User modeling in model-driven engineering consists of disconnected proposals covering only partial and mostly static dimensions with limited tool support.

A machine-rendered reading of the paper's core claim, the machinery that carries it, and where it could break.

The paper conducts a systematic literature review to assess user modeling in the model-driven engineering domain. It finds existing proposals to be diverse but disconnected, covering only a partial set of dimensions while emphasizing easier-to-profile characteristics and treating most as fixed rather than dynamically evolving with user interactions. Tool support remains narrow and focused on initial model creation. The authors propose a roadmap calling for community agreement on a unified reusable user model, machine learning methods for automatic incremental profile derivation from interactions, and automated pipelines to transform profiles into application adaptations that personalize software to user needs.

Core claim

Results show a diverse set of disconnected proposals, covering a partial number of dimensions with an emphasis on those characteristics that are easier to profile. Moreover, most dimensions are regarded as fixed instead of allowing their dynamic evolution during the interaction with the software application. Tool support is rather limited, mostly restricted to enabling the creation of the user models itself.
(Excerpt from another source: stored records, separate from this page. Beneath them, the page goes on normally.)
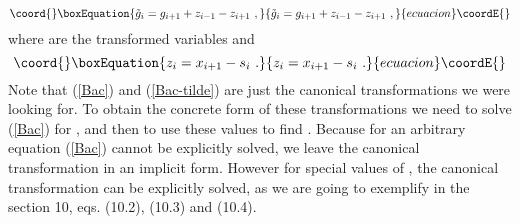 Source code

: \documentclass[a4paper,11pt]{article}
\begin{document}
\begin{equation}\coord{}\boxEquation{
\label{Bac-tilde}
    {\tilde g}_i=g_{i+1}+z_{i-1}-z_{i+1} ~,
}{
{\tilde g}_i=g_{i+1}+z_{i-1}-z_{i+1} ~,
}{ecuacion}\coordE{}\end{equation}
where \coordHE{} are the transformed variables and
\begin{equation}\coord{}\boxEquation{
\label{z}
 z_i=x_{i+1}-s_i ~.
}{
z_i=x_{i+1}-s_i ~.
}{ecuacion}\coordE{}\end{equation} Note that (\ref{Bac}) and (\ref{Bac-tilde}) are just the
canonical transformations we were looking for. To obtain the
concrete form of these transformations we need to solve
(\ref{Bac}) for \coordHE{}, and then to use these values to find
\coordHE{}. Because for an arbitrary \myHighlight{$\lambda$}\coordHE{} equation
(\ref{Bac}) cannot be explicitly solved, we leave the canonical
transformation in an implicit form. However for special values of
\myHighlight{$\lambda$}\coordHE{}, the canonical transformation can be explicitly solved,
as we are going to exemplify in the section 10, eqs. (10.2),
(10.3) and (10.4).
\end{document}
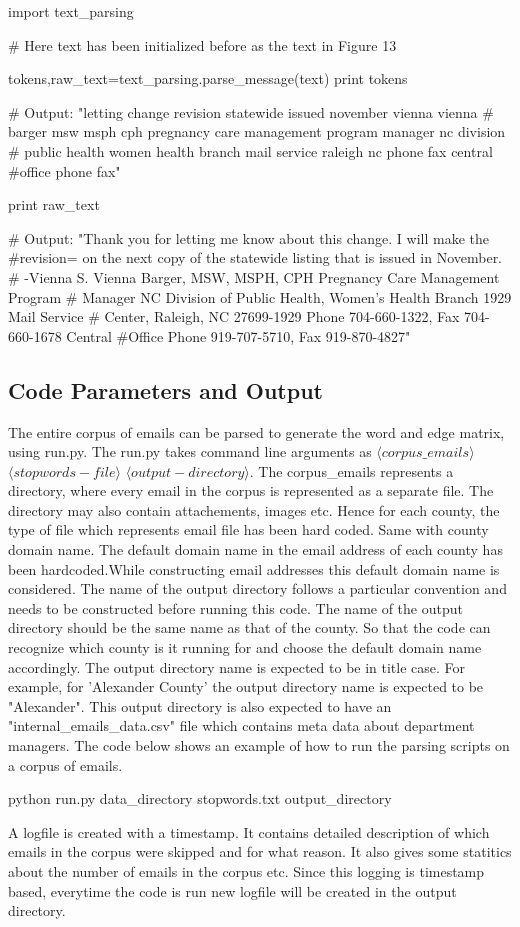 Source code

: \documentclass[fleqn]{MJDArticle}
\begin{document}
\begin{code}
import text_parsing

# Here text has been initialized before as the text in Figure 13

tokens,raw_text=text_parsing.parse_message(text)
print tokens

# Output: "letting change revision statewide issued november vienna vienna
# barger msw msph cph pregnancy care management program manager nc division
# public health women health branch mail service raleigh nc phone fax central 
#office phone fax"

print raw_text

# Output: "Thank you for letting me know about this change. I will make the 
#revision= on the next copy of the statewide listing that is issued in November.
# -Vienna S. Vienna Barger, MSW, MSPH, CPH Pregnancy Care Management Program
# Manager NC Division of Public Health, Women's Health Branch 1929 Mail Service
# Center, Raleigh, NC 27699-1929 Phone 704-660-1322, Fax 704-660-1678 Central 
#Office Phone 919-707-5710, Fax 919-870-4827"
\end{code}

\subsection{Code Parameters and Output}
The entire corpus of emails can be parsed to generate the word and edge matrix, using run.py. The run.py takes command line arguments as $\langle corpus\_emails \rangle$ $\langle stopwords-file \rangle$ $\langle output-directory \rangle$. The corpus\_emails represents a directory, where every email in the corpus is represented as a separate file. The directory may also contain attachements, images etc. Hence for each county, the type of file which represents email file has been hard coded. Same with county domain name. The default domain name in the email address of each county has been hardcoded.While constructing email addresses this default domain name is considered.  The name of the output directory follows a particular convention and needs to be constructed before running this code. The name of the output directory should be the same name as that of the county. So that the code can recognize which county is it running for and choose the default domain name accordingly. The output directory name is expected to be in title case. For example, for 'Alexander County' the output directory name is expected to be "Alexander". This output directory is also expected to have an "internal\_emails\_data.csv" file which contains meta data about department managers. 
The code below shows an example of how to run the parsing scripts on a corpus of emails.
\begin{code}
python run.py data_directory stopwords.txt output_directory
\end{code}
A logfile is created with a timestamp. It contains detailed description of which emails in the corpus were skipped and for what reason. It also gives some statitics about the number of emails in the corpus etc. Since this logging is timestamp based, everytime the code is run new logfile will be created in the output directory. 
\end{document}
The roadmap calls for a unified and re-usable user model covering the superset of all dimensions plus others from domains such as sociology, ML-based proposals to automatically and incrementally derive user profiles from interactions, and automatic pipelines to transform user information

What carries the argument

systematic literature review that maps proposals by dimension coverage, dynamism and tooling to identify gaps and motivate a unification roadmap

If this is right

  • Community consensus on a unified user model would combine the full range of dimensions from existing literature with additions from other fields.
  • ML-based techniques would automatically derive and update user profiles incrementally from interaction data.
  • Automatic pipelines would convert user profiles into concrete adaptations that personalize applications to individual needs.
  • Allowing dimensions to evolve dynamically would support ongoing adaptation during software use rather than one-time profiling.

Where Pith is reading between the lines

These are editorial extensions of the paper, not claims the author makes directly.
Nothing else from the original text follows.